▸ **About this exercise**
Where the lines below hold images, skip those and copy every word exactly.

### Data for this task

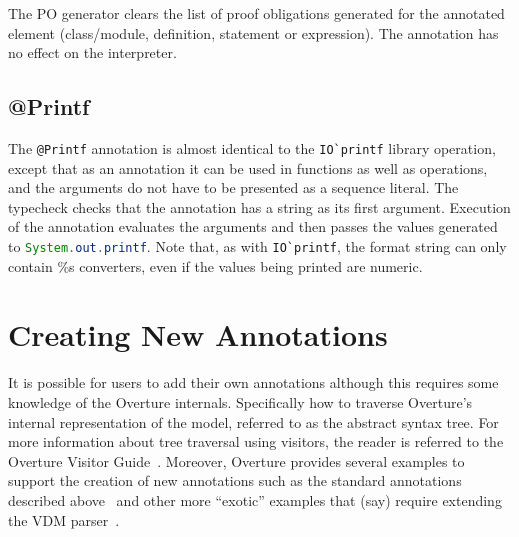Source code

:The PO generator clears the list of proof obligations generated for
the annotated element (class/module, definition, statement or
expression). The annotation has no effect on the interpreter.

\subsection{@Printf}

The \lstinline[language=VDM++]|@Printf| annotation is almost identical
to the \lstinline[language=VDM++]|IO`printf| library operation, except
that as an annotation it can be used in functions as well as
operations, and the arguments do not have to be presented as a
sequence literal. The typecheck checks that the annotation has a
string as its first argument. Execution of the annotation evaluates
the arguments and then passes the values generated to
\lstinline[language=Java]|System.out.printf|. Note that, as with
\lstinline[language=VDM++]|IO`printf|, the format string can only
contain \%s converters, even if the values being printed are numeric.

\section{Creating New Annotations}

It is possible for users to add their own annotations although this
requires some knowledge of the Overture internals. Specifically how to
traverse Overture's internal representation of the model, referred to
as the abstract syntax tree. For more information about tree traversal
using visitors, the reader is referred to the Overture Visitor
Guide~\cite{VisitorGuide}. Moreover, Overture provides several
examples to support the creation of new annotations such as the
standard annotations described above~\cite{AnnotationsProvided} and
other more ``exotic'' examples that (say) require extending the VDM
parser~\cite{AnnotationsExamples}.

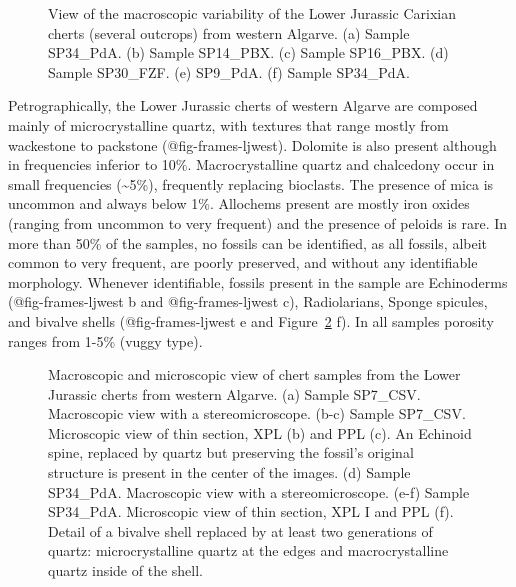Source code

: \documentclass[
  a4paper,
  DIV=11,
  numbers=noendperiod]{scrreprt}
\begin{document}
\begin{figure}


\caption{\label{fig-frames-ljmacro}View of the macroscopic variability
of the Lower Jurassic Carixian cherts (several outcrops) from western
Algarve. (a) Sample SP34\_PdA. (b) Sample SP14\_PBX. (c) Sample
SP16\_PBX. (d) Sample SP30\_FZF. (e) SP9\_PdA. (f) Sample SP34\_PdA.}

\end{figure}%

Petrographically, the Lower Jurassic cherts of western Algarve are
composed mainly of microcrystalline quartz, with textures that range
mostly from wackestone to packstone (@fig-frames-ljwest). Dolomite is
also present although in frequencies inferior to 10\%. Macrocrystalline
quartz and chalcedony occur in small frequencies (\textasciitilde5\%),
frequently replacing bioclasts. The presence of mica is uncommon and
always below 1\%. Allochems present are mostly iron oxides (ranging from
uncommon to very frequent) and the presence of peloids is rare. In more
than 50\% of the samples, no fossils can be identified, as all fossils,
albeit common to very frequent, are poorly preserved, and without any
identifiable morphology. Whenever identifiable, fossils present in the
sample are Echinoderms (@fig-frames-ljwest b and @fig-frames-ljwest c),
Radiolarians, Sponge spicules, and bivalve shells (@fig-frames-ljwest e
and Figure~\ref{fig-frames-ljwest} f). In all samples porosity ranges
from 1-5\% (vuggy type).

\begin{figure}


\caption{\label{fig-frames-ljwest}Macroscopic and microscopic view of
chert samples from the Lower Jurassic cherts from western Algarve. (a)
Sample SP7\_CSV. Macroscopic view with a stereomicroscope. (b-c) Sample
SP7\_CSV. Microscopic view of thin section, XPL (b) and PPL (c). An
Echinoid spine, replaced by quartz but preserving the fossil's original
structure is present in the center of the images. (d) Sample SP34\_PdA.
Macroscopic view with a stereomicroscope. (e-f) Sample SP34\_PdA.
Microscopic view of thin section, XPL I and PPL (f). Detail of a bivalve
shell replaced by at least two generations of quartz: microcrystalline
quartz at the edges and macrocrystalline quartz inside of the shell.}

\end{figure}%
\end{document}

######

▸ **Answer**
Source code

:The PO generator clears the list of proof obligations generated for
the annotated element (class/module, definition, statement or
expression). The annotation has no effect on the interpreter.

\subsection{@Printf}

The \lstinline[language=VDM++]|@Printf| annotation is almost identical
to the \lstinline[language=VDM++]|IO`printf| library operation, except
that as an annotation it can be used in functions as well as
operations, and the arguments do not have to be presented as a
sequence literal. The typecheck checks that the annotation has a
string as its first argument. Execution of the annotation evaluates
the arguments and then passes the values generated to
\lstinline[language=Java]|System.out.printf|. Note that, as with
\lstinline[language=VDM++]|IO`printf|, the format string can only
contain \%s converters, even if the values being printed are numeric.

\section{Creating New Annotations}

It is possible for users to add their own annotations although this
requires some knowledge of the Overture internals. Specifically how to
traverse Overture's internal representation of the model, referred to
as the abstract syntax tree. For more information about tree traversal
using visitors, the reader is referred to the Overture Visitor
Guide~\cite{VisitorGuide}. Moreover, Overture provides several
examples to support the creation of new annotations such as the
standard annotations described above~\cite{AnnotationsProvided} and
other more ``exotic'' examples that (say) require extending the VDM
parser~\cite{AnnotationsExamples}.

Source code

: \documentclass[
  a4paper,
  DIV=11,
  numbers=noendperiod]{scrreprt}
\begin{document}
\begin{figure}


\caption{\label{fig-frames-ljmacro}View of the macroscopic variability
of the Lower Jurassic Carixian cherts (several outcrops) from western
Algarve. (a) Sample SP34\_PdA. (b) Sample SP14\_PBX. (c) Sample
SP16\_PBX. (d) Sample SP30\_FZF. (e) SP9\_PdA. (f) Sample SP34\_PdA.}

\end{figure}%

Petrographically, the Lower Jurassic cherts of western Algarve are
composed mainly of microcrystalline quartz, with textures that range
mostly from wackestone to packstone (@fig-frames-ljwest). Dolomite is
also present although in frequencies inferior to 10\%. Macrocrystalline
quartz and chalcedony occur in small frequencies (\textasciitilde5\%),
frequently replacing bioclasts. The presence of mica is uncommon and
always below 1\%. Allochems present are mostly iron oxides (ranging from
uncommon to very frequent) and the presence of peloids is rare. In more
than 50\% of the samples, no fossils can be identified, as all fossils,
albeit common to very frequent, are poorly preserved, and without any
identifiable morphology. Whenever identifiable, fossils present in the
sample are Echinoderms (@fig-frames-ljwest b and @fig-frames-ljwest c),
Radiolarians, Sponge spicules, and bivalve shells (@fig-frames-ljwest e
and Figure~\ref{fig-frames-ljwest} f). In all samples porosity ranges
from 1-5\% (vuggy type).

\begin{figure}


\caption{\label{fig-frames-ljwest}Macroscopic and microscopic view of
chert samples from the Lower Jurassic cherts from western Algarve. (a)
Sample SP7\_CSV. Macroscopic view with a stereomicroscope. (b-c) Sample
SP7\_CSV. Microscopic view of thin section, XPL (b) and PPL (c). An
Echinoid spine, replaced by quartz but preserving the fossil's original
structure is present in the center of the images. (d) Sample SP34\_PdA.
Macroscopic view with a stereomicroscope. (e-f) Sample SP34\_PdA.
Microscopic view of thin section, XPL I and PPL (f). Detail of a bivalve
shell replaced by at least two generations of quartz: microcrystalline
quartz at the edges and macrocrystalline quartz inside of the shell.}

\end{figure}%
\end{document}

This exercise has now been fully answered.